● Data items

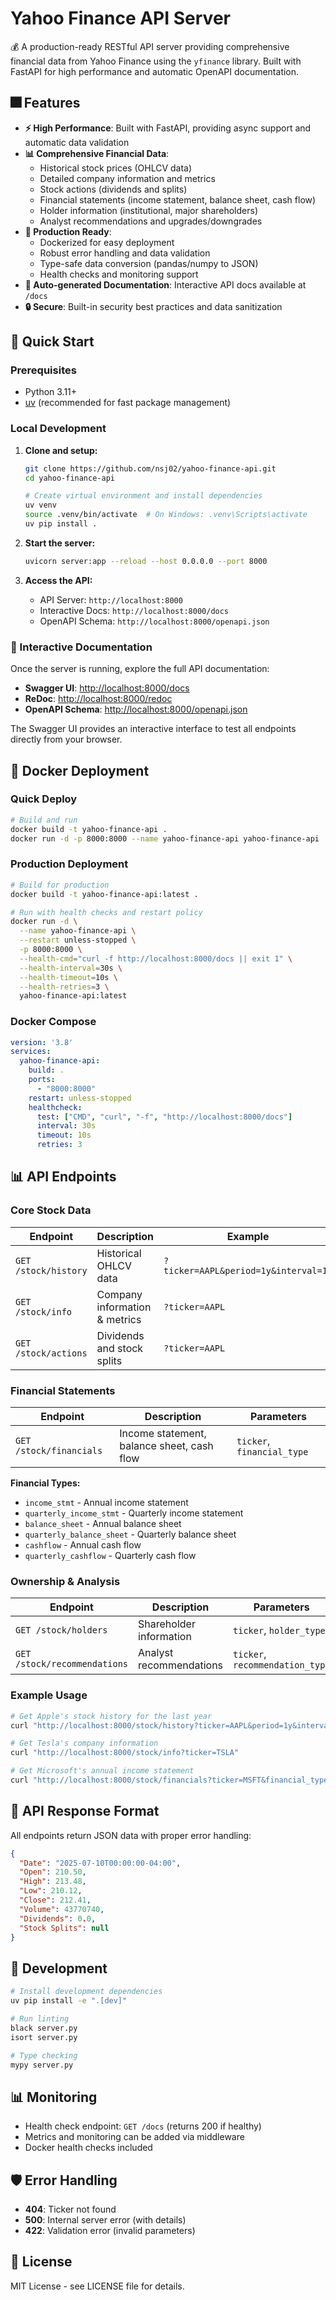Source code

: # Yahoo Finance API Server

💰 A production-ready RESTful API server providing comprehensive financial data from Yahoo Finance using the `yfinance` library. Built with FastAPI for high performance and automatic OpenAPI documentation.

## 🎆 Features

-   **⚡ High Performance**: Built with FastAPI, providing async support and automatic data validation
-   **📊 Comprehensive Financial Data**:
    -   Historical stock prices (OHLCV data)
    -   Detailed company information and metrics
    -   Stock actions (dividends and splits)
    -   Financial statements (income statement, balance sheet, cash flow)
    -   Holder information (institutional, major shareholders)
    -   Analyst recommendations and upgrades/downgrades
-   **🚀 Production Ready**: 
    -   Dockerized for easy deployment
    -   Robust error handling and data validation
    -   Type-safe data conversion (pandas/numpy to JSON)
    -   Health checks and monitoring support
-   **📝 Auto-generated Documentation**: Interactive API docs available at `/docs`
-   **🔒 Secure**: Built-in security best practices and data sanitization

## 🚀 Quick Start

### Prerequisites

-   Python 3.11+
-   [uv](https://github.com/astral-sh/uv) (recommended for fast package management)

### Local Development

1.  **Clone and setup:**
    ```bash
    git clone https://github.com/nsj02/yahoo-finance-api.git
    cd yahoo-finance-api
    
    # Create virtual environment and install dependencies
    uv venv
    source .venv/bin/activate  # On Windows: .venv\Scripts\activate
    uv pip install .
    ```

2.  **Start the server:**
    ```bash
    uvicorn server:app --reload --host 0.0.0.0 --port 8000
    ```
    
3.  **Access the API:**
    - API Server: `http://localhost:8000`
    - Interactive Docs: `http://localhost:8000/docs`
    - OpenAPI Schema: `http://localhost:8000/openapi.json`

### 📝 Interactive Documentation

Once the server is running, explore the full API documentation:

- **Swagger UI**: [http://localhost:8000/docs](http://localhost:8000/docs)
- **ReDoc**: [http://localhost:8000/redoc](http://localhost:8000/redoc)
- **OpenAPI Schema**: [http://localhost:8000/openapi.json](http://localhost:8000/openapi.json)

The Swagger UI provides an interactive interface to test all endpoints directly from your browser.

## 🚀 Docker Deployment

### Quick Deploy

```bash
# Build and run
docker build -t yahoo-finance-api .
docker run -d -p 8000:8000 --name yahoo-finance-api yahoo-finance-api
```

### Production Deployment

```bash
# Build for production
docker build -t yahoo-finance-api:latest .

# Run with health checks and restart policy
docker run -d \
  --name yahoo-finance-api \
  --restart unless-stopped \
  -p 8000:8000 \
  --health-cmd="curl -f http://localhost:8000/docs || exit 1" \
  --health-interval=30s \
  --health-timeout=10s \
  --health-retries=3 \
  yahoo-finance-api:latest
```

### Docker Compose

```yaml
version: '3.8'
services:
  yahoo-finance-api:
    build: .
    ports:
      - "8000:8000"
    restart: unless-stopped
    healthcheck:
      test: ["CMD", "curl", "-f", "http://localhost:8000/docs"]
      interval: 30s
      timeout: 10s
      retries: 3
```

## 📊 API Endpoints

### Core Stock Data

| Endpoint | Description | Example |
|----------|-------------|----------|
| `GET /stock/history` | Historical OHLCV data | `?ticker=AAPL&period=1y&interval=1d` |
| `GET /stock/info` | Company information & metrics | `?ticker=AAPL` |
| `GET /stock/actions` | Dividends and stock splits | `?ticker=AAPL` |

### Financial Statements

| Endpoint | Description | Parameters |
|----------|-------------|------------|
| `GET /stock/financials` | Income statement, balance sheet, cash flow | `ticker`, `financial_type` |

**Financial Types:**
- `income_stmt` - Annual income statement
- `quarterly_income_stmt` - Quarterly income statement  
- `balance_sheet` - Annual balance sheet
- `quarterly_balance_sheet` - Quarterly balance sheet
- `cashflow` - Annual cash flow
- `quarterly_cashflow` - Quarterly cash flow

### Ownership & Analysis

| Endpoint | Description | Parameters |
|----------|-------------|------------|
| `GET /stock/holders` | Shareholder information | `ticker`, `holder_type` |
| `GET /stock/recommendations` | Analyst recommendations | `ticker`, `recommendation_type` |

### Example Usage

```bash
# Get Apple's stock history for the last year
curl "http://localhost:8000/stock/history?ticker=AAPL&period=1y&interval=1d"

# Get Tesla's company information
curl "http://localhost:8000/stock/info?ticker=TSLA"

# Get Microsoft's annual income statement
curl "http://localhost:8000/stock/financials?ticker=MSFT&financial_type=income_stmt"
```

## 📝 API Response Format

All endpoints return JSON data with proper error handling:

```json
{
  "Date": "2025-07-10T00:00:00-04:00",
  "Open": 210.50,
  "High": 213.48,
  "Low": 210.12,
  "Close": 212.41,
  "Volume": 43770740,
  "Dividends": 0.0,
  "Stock Splits": null
}
```

## 🔧 Development

```bash
# Install development dependencies
uv pip install -e ".[dev]"

# Run linting
black server.py
isort server.py

# Type checking
mypy server.py
```

## 📊 Monitoring

- Health check endpoint: `GET /docs` (returns 200 if healthy)
- Metrics and monitoring can be added via middleware
- Docker health checks included

## 🛡️ Error Handling

- **404**: Ticker not found
- **500**: Internal server error (with details)
- **422**: Validation error (invalid parameters)

## 📜 License

MIT License - see LICENSE file for details.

● About this task
A word-for-word copy of the records is needed, with no pictures carried over.

● Response below
Source code

: # Yahoo Finance API Server

💰 A production-ready RESTful API server providing comprehensive financial data from Yahoo Finance using the `yfinance` library. Built with FastAPI for high performance and automatic OpenAPI documentation.

## 🎆 Features

-   **⚡ High Performance**: Built with FastAPI, providing async support and automatic data validation
-   **📊 Comprehensive Financial Data**:
    -   Historical stock prices (OHLCV data)
    -   Detailed company information and metrics
    -   Stock actions (dividends and splits)
    -   Financial statements (income statement, balance sheet, cash flow)
    -   Holder information (institutional, major shareholders)
    -   Analyst recommendations and upgrades/downgrades
-   **🚀 Production Ready**: 
    -   Dockerized for easy deployment
    -   Robust error handling and data validation
    -   Type-safe data conversion (pandas/numpy to JSON)
    -   Health checks and monitoring support
-   **📝 Auto-generated Documentation**: Interactive API docs available at `/docs`
-   **🔒 Secure**: Built-in security best practices and data sanitization

## 🚀 Quick Start

### Prerequisites

-   Python 3.11+
-   [uv](https://github.com/astral-sh/uv) (recommended for fast package management)

### Local Development

1.  **Clone and setup:**
    ```bash
    git clone https://github.com/nsj02/yahoo-finance-api.git
    cd yahoo-finance-api
    
    # Create virtual environment and install dependencies
    uv venv
    source .venv/bin/activate  # On Windows: .venv\Scripts\activate
    uv pip install .
    ```

2.  **Start the server:**
    ```bash
    uvicorn server:app --reload --host 0.0.0.0 --port 8000
    ```
    
3.  **Access the API:**
    - API Server: `http://localhost:8000`
    - Interactive Docs: `http://localhost:8000/docs`
    - OpenAPI Schema: `http://localhost:8000/openapi.json`

### 📝 Interactive Documentation

Once the server is running, explore the full API documentation:

- **Swagger UI**: [http://localhost:8000/docs](http://localhost:8000/docs)
- **ReDoc**: [http://localhost:8000/redoc](http://localhost:8000/redoc)
- **OpenAPI Schema**: [http://localhost:8000/openapi.json](http://localhost:8000/openapi.json)

The Swagger UI provides an interactive interface to test all endpoints directly from your browser.

## 🚀 Docker Deployment

### Quick Deploy

```bash
# Build and run
docker build -t yahoo-finance-api .
docker run -d -p 8000:8000 --name yahoo-finance-api yahoo-finance-api
```

### Production Deployment

```bash
# Build for production
docker build -t yahoo-finance-api:latest .

# Run with health checks and restart policy
docker run -d \
  --name yahoo-finance-api \
  --restart unless-stopped \
  -p 8000:8000 \
  --health-cmd="curl -f http://localhost:8000/docs || exit 1" \
  --health-interval=30s \
  --health-timeout=10s \
  --health-retries=3 \
  yahoo-finance-api:latest
```

### Docker Compose

```yaml
version: '3.8'
services:
  yahoo-finance-api:
    build: .
    ports:
      - "8000:8000"
    restart: unless-stopped
    healthcheck:
      test: ["CMD", "curl", "-f", "http://localhost:8000/docs"]
      interval: 30s
      timeout: 10s
      retries: 3
```

## 📊 API Endpoints

### Core Stock Data

| Endpoint | Description | Example |
|----------|-------------|----------|
| `GET /stock/history` | Historical OHLCV data | `?ticker=AAPL&period=1y&interval=1d` |
| `GET /stock/info` | Company information & metrics | `?ticker=AAPL` |
| `GET /stock/actions` | Dividends and stock splits | `?ticker=AAPL` |

### Financial Statements

| Endpoint | Description | Parameters |
|----------|-------------|------------|
| `GET /stock/financials` | Income statement, balance sheet, cash flow | `ticker`, `financial_type` |

**Financial Types:**
- `income_stmt` - Annual income statement
- `quarterly_income_stmt` - Quarterly income statement  
- `balance_sheet` - Annual balance sheet
- `quarterly_balance_sheet` - Quarterly balance sheet
- `cashflow` - Annual cash flow
- `quarterly_cashflow` - Quarterly cash flow

### Ownership & Analysis

| Endpoint | Description | Parameters |
|----------|-------------|------------|
| `GET /stock/holders` | Shareholder information | `ticker`, `holder_type` |
| `GET /stock/recommendations` | Analyst recommendations | `ticker`, `recommendation_type` |

### Example Usage

```bash
# Get Apple's stock history for the last year
curl "http://localhost:8000/stock/history?ticker=AAPL&period=1y&interval=1d"

# Get Tesla's company information
curl "http://localhost:8000/stock/info?ticker=TSLA"

# Get Microsoft's annual income statement
curl "http://localhost:8000/stock/financials?ticker=MSFT&financial_type=income_stmt"
```

## 📝 API Response Format

All endpoints return JSON data with proper error handling:

```json
{
  "Date": "2025-07-10T00:00:00-04:00",
  "Open": 210.50,
  "High": 213.48,
  "Low": 210.12,
  "Close": 212.41,
  "Volume": 43770740,
  "Dividends": 0.0,
  "Stock Splits": null
}
```

## 🔧 Development

```bash
# Install development dependencies
uv pip install -e ".[dev]"

# Run linting
black server.py
isort server.py

# Type checking
mypy server.py
```

## 📊 Monitoring

- Health check endpoint: `GET /docs` (returns 200 if healthy)
- Metrics and monitoring can be added via middleware
- Docker health checks included

## 🛡️ Error Handling

- **404**: Ticker not found
- **500**: Internal server error (with details)
- **422**: Validation error (invalid parameters)

## 📜 License

MIT License - see LICENSE file for details.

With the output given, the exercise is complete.